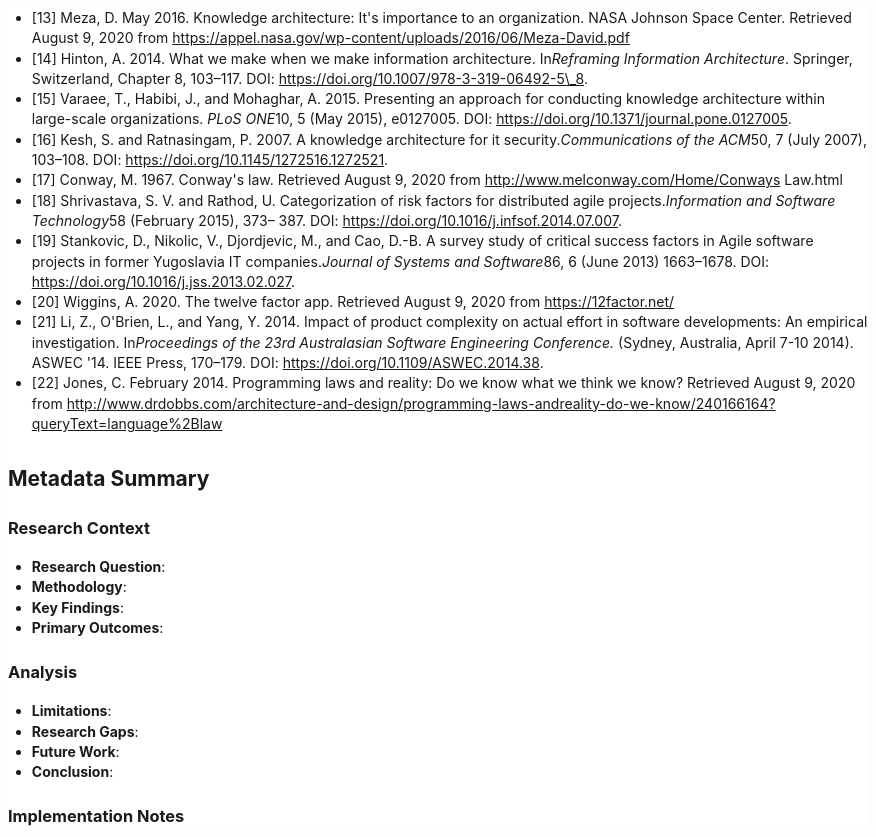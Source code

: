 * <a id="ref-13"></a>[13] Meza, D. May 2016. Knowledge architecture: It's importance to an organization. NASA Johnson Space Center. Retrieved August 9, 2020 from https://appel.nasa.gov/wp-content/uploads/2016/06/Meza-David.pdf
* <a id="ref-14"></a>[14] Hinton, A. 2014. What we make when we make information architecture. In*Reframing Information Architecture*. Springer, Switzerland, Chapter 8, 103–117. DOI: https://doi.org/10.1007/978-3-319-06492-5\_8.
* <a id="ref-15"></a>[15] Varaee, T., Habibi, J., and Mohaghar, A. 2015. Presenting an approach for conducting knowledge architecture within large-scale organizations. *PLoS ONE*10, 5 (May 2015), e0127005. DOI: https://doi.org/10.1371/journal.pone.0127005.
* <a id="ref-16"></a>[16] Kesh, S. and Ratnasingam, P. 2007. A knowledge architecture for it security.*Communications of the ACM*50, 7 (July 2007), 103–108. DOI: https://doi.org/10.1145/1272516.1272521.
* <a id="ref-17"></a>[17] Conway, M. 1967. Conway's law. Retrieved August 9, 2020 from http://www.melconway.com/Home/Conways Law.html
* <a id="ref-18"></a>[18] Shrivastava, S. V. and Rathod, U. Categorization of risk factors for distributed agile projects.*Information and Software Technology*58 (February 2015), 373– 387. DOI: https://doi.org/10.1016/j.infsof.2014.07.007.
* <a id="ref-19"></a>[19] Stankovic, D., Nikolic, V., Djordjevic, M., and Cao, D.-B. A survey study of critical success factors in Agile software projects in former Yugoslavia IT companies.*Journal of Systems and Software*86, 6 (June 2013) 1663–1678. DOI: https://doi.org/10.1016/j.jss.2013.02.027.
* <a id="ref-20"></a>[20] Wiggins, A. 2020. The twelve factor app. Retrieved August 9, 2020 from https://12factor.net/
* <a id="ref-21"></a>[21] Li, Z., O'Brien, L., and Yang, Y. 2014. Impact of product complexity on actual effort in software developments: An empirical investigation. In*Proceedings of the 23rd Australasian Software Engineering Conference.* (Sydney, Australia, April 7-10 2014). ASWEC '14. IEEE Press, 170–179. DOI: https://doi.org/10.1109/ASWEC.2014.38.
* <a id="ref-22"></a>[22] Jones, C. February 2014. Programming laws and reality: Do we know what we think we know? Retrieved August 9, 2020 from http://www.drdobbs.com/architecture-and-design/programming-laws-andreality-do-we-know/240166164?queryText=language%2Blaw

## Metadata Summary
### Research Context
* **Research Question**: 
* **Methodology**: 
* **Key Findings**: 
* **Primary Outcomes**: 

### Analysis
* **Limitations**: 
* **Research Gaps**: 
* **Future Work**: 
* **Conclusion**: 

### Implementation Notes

**Exercise details**
Report each line in the preceding entries that holds the string "Research".

**Response area**
### Research Context
* **Research Question**: 
* **Research Gaps**: 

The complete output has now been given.